I live on Vancouver Island because it is my choice of lifestyle. If I want to live here but need to work on the mainland, that is my choice and my problem; not yours.

If you want to live on Denman Island; that is your choice so don’t ask me to subsidize the cost of your transportation. Furthermore, if your community does not want a cable ferry, than your community needs to pony up the costs to pay for a ferry that your community wants.

I don’t like to pay taxes, especially income tax that punishes productivity and rewards the opposite. But, if I must pay tax, I prefer a user-pay tax like GST and HST where the more that I can afford to consume, the more that I contribute to the required government coffers. And, if I can afford to or choose to consume only what I need, then I pay less tax.

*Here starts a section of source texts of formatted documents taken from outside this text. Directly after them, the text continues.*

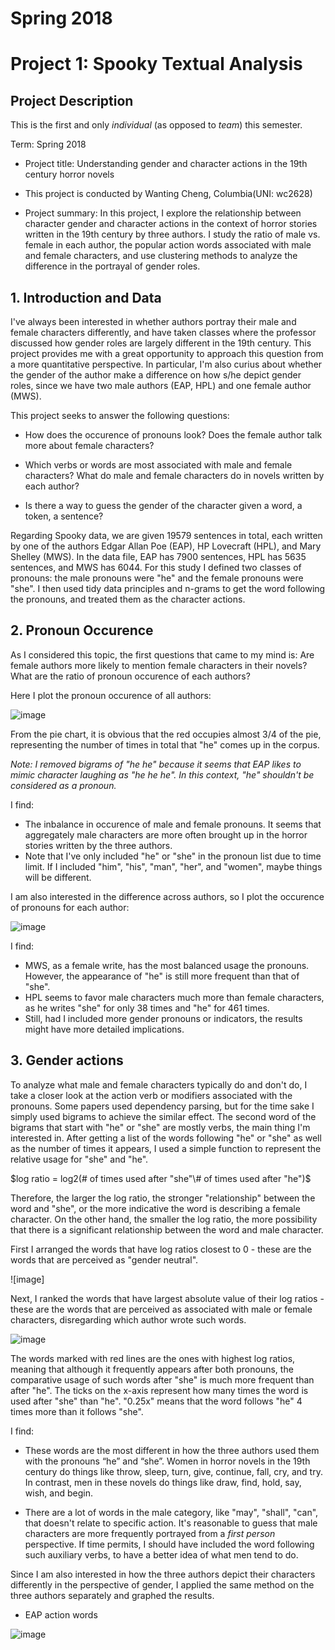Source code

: # Spring 2018
# Project 1:  Spooky Textual Analysis

## Project Description
This is the first and only *individual* (as opposed to *team*) this semester. 

Term: Spring 2018

+ Project title: Understanding gender and character actions in the 19th century horror novels 
+ This project is conducted by Wanting Cheng, Columbia(UNI: wc2628)

+ Project summary: In this project, I explore the relationship between character gender and character actions in the context of horror stories written in the 19th century by three authors. I study the ratio of male vs. female in each author, the popular action words associated with male and female characters, and use clustering methods to analyze the difference in the portrayal of gender roles.

## 1. Introduction and Data

  I've always been interested in whether authors portray their male and female characters differently, and have taken classes where the professor discussed how gender roles are largely different in the 19th century. This project provides me with a great opportunity to approach this question from a more quantitative perspective. In particular, I'm also curius about whether the gender of the author make a difference on how s/he depict gender roles, since we have two male authors (EAP, HPL) and one female author (MWS). 
  
  This project seeks to answer the following questions:
  
  + How does the occurence of pronouns look? Does the female author talk more about female characters?
  
  + Which verbs or words are most associated with male and female characters? What do male and female characters do in novels written by each author?
  
  + Is there a way to guess the gender of the character given a word, a token, a sentence?
  
  Regarding Spooky data, we are given 19579 sentences in total, each written by one of the authors Edgar Allan Poe (EAP), HP Lovecraft (HPL), and Mary Shelley (MWS). In the data file, EAP has 7900 sentences, HPL has 5635 sentences, and MWS has 6044. For this study I defined two classes of pronouns: the male pronouns were "he" and the female pronouns were "she". I then used tidy data principles and n-grams to get the word following the pronouns, and treated them as the character actions.

## 2. Pronoun Occurence
  As I considered this topic, the first questions that came to my mind is: Are female authors more likely to mention female characters in their novels? What are the ratio of pronoun occurence of each authors?
  
  Here I plot the pronoun occurence of all authors:
  
![image](figs/po1.png)

  From the pie chart, it is obvious that the red occupies almost 3/4 of the pie, representing the number of times in total that "he" comes up in the corpus. 
  
  *Note: I removed bigrams of "he he" because it seems that EAP likes to mimic character laughing as "he he he". In this context, "he" shouldn't be considered as a pronoun.*
  
  I find:
  + The inbalance in occurence of male and female pronouns. It seems that aggregately male characters are more often brought up in the horror stories written by the three authors.
  + Note that I've only included "he" or "she" in the pronoun list due to time limit. If I included "him", "his", "man", "her", and "women", maybe things will be different. 
  
  I am also interested in the difference across authors, so I plot the occurence of pronouns for each author:

![image](figs/po2.png)

  
  I find:
  + MWS, as a female write, has the most balanced usage the pronouns. However, the appearance of "he" is still more frequent than that of "she".
  + HPL seems to favor male characters much more than female characters, as he writes "she" for only 38 times and "he" for 461 times.
  + Still, had I included more gender pronouns or indicators, the results might have more detailed implications.


## 3. Gender actions
  To analyze what male and female characters typically do and don't do, I take a closer look at the action verb or modifiers associated with the pronouns. Some papers used dependency parsing, but for the time sake I simply used bigrams to achieve the similar effect. The second word of the bigrams that start with "he" or "she" are mostly verbs, the main thing I'm interested in. After getting a list of the words following "he" or "she" as well as the number of times it appears, I used a simple function to represent the relative usage for "she" and "he".
  
  $log ratio = log2(# of times used after "she"\# of times used after "he")$
  
  Therefore, the larger the log ratio, the stronger "relationship" between the word and "she", or the more indicative the word is describing a female character. On the other hand, the smaller the log ratio, the more possibility that there is a significant relationship between the word and male character. 
  
  First I arranged the words that have log ratios closest to 0 - these are the words that are perceived as "gender neutral".
  
![image]


  Next, I ranked the words that have largest absolute value of their log ratios - these are the words that are perceived as associated with male or female characters, disregarding which author wrote such words.
  
![image](figs/verbs1.png)


  The words marked with red lines are the ones with highest log ratios, meaning that although it frequently appears after both pronouns, the comparative usage of such words after "she" is much more frequent than after "he". The ticks on the x-axis represent how many times the word is used after "she" than "he". "0.25x" means that the word follows "he" 4 times more than it follows "she".

  I find:
  
  + These words are the most different in how the three authors used them with the pronouns “he” and “she”. Women in horror novels in the 19th century do things like throw, sleep, turn, give, continue, fall, cry, and try. In contrast, men in these novels do things like draw, find, hold, say, wish, and begin.
  
  + There are a lot of words in the male category, like "may", "shall", "can", that doesn't relate to specific action. It's reasonable to guess that male characters are more frequently portrayed from a _first person_ perspective. If time permits, I should have included the word following such auxiliary verbs, to have a better idea of what men tend to do.
  
  Since I am also interested in how the three authors depict their characters differently in the perspective of gender, I applied the same method on the three authors separately and graphed the results.
  
  
* EAP action words
  
![image](figs/EAPverbs.jpeg)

I like tolls on transportation and am disappointed that the government went ahead and removed the token $10 toll on the Coquihalla Highway.

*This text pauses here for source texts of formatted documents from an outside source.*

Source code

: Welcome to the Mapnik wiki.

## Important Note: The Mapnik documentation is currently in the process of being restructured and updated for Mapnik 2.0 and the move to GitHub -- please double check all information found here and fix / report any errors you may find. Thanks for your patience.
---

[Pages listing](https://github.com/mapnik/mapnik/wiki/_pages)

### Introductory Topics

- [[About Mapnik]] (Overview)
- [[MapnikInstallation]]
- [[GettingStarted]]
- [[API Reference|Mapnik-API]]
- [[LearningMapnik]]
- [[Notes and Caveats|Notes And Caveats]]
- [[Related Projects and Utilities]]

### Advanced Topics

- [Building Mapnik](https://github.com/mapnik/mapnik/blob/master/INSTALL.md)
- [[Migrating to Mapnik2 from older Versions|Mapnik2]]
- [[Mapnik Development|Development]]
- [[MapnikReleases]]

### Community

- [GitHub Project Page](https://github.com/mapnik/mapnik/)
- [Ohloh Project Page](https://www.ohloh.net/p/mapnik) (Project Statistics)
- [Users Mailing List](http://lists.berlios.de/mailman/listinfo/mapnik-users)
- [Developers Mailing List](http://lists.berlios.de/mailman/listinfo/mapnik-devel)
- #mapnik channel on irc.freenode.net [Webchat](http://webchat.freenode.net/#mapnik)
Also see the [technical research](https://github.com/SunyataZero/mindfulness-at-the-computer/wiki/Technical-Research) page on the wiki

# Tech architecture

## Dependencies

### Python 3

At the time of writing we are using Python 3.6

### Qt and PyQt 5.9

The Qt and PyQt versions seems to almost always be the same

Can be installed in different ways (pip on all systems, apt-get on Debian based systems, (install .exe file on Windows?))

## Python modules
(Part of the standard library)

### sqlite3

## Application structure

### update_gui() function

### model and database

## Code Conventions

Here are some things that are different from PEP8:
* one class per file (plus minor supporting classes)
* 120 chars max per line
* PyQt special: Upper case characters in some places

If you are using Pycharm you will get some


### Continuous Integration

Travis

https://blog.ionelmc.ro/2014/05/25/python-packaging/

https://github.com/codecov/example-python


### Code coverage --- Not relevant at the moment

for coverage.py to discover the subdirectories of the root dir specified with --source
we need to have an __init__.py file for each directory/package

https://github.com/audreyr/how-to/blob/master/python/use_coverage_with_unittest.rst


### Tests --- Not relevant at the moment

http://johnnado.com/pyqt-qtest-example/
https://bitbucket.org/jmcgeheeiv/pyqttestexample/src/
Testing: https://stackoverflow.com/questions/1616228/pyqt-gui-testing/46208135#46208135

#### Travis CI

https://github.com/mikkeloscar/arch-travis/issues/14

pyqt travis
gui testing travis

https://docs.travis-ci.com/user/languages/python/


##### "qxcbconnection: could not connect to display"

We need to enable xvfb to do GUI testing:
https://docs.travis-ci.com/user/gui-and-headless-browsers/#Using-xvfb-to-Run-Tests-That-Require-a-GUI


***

That little $10 fee saved me $50 in fuel costs, not to mention wear and tear on my vehicle, every time I needed to travel to the Interior. Not only did that toll pay for the capital cost of the project itself, it could have continued to pay for maintenance and improvement.

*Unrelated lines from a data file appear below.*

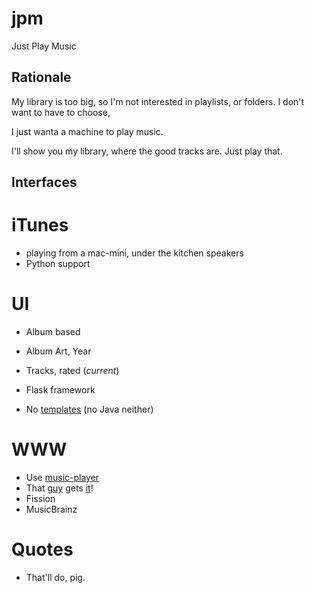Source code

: jpm
===

Just Play Music


Rationale
---------

My library is too big, so I'm not interested in playlists, or folders. I don't want to have to choose, 

I just wanta a machine to play music. 

I'll show you my library, where the good tracks are.
  Just play that.

Interfaces
----------

# iTunes
* playing from a mac-mini, under the kitchen speakers
* Python support

# UI
* Album based

* Album Art, Year
* Tracks, rated (*_current_*)
* Flask framework
* No [templates] (no Java neither)

# WWW
 * Use [music-player][mp]
 * That [guy][guy] gets [it][it]!
 * Fission
 * MusicBrainz

# Quotes
* That'll do, pig.

[mp]: https://github.com/albertz/music-player
[guy]: https://github.com/albertz
[it]: https://github.com/albertz/music-player/blob/master/WhatIsAMusicPlayer.md
[templates]: https://bitbucket.org/tavisrudd/throw-out-your-templates
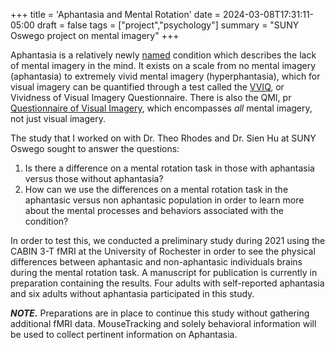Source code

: +++
title = 'Aphantasia and Mental Rotation'
date = 2024-03-08T17:31:11-05:00
draft = false
tags = ["project","psychology"]
summary = "SUNY Oswego project on mental imagery"
+++

Aphantasia is a relatively newly [named](https://pubmed.ncbi.nlm.nih.gov/26115582/) condition which describes the lack of mental imagery in the mind. It exists on a scale from no mental imagery (aphantasia) to extremely vivid mental imagery (hyperphantasia), which for visual imagery can be quantified through a test called the [VVIQ](https://aphantasia.com/vviq/), or Vividness of Visual Imagery Questionnaire. There is also the QMI, pr [Questionnaire of Visual Imagery](https://pubmed.ncbi.nlm.nih.gov/6082130/), which encompasses *all* mental imagery, not just visual imagery.

The study that I worked on with Dr. Theo Rhodes and Dr. Sien Hu at SUNY Oswego sought to answer the questions:

  1. Is there a difference on a mental rotation task in those with aphantasia versus those without aphantasia?
  2. How can we use the differences on a mental rotation task in the aphantasic versus non aphantasic population in order to learn more about the mental processes and behaviors associated with the condition?

In order to test this, we conducted a preliminary study during 2021 using the CABIN 3-T fMRI at the University of Rochester in order to see the physical differences between aphantasic and non-aphantasic individuals brains during the mental rotation task. A manuscript for publication is currently in preparation containing the results. Four adults with self-reported aphantasia and six adults without aphantasia participated in this study.

***NOTE.***
Preparations are in place to continue this study without gathering additional fMRI data. MouseTracking and solely behavioral information will be used to collect pertinent information on Aphantasia.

Now, everyone’s taxes need to be increased to cover those costs.

Frankly, I would support a toll on more highways for the same reason including our own Inland Highway on Vancouver Island.

A problem with tolls is that no one wants to pay.

We see in Vancouver that tolls on the new Port Mann Bridge has diverted increased traffic over the Pattullo Bridge, much to the consternation of the affected residents.

My response would be to equally toll the Pattullo Bridge because it requires maintenance and it, too, will eventually need to be replaced. The choice should be for users to pay for those bridges rather than to make everyone pay, including those who will never use it.

The user-pay debate can be applied to almost every service provided by our elected governments. Education and health care come to mind, as they are the most expensive items on our social menu.

Certainly, a healthy, well-educated population contributes to our society as a whole but should everyone pay for it or should users pick up a fair share of the tab? I resent having to contribute to the care of individuals who have chosen to destroy their health with tobacco, alcohol and drugs.

And I resent having to pay for the myriad of unnecessary procedures that a socialized health care system provides. I resent having to continue to support a mediocre educational system long after my own children are grown.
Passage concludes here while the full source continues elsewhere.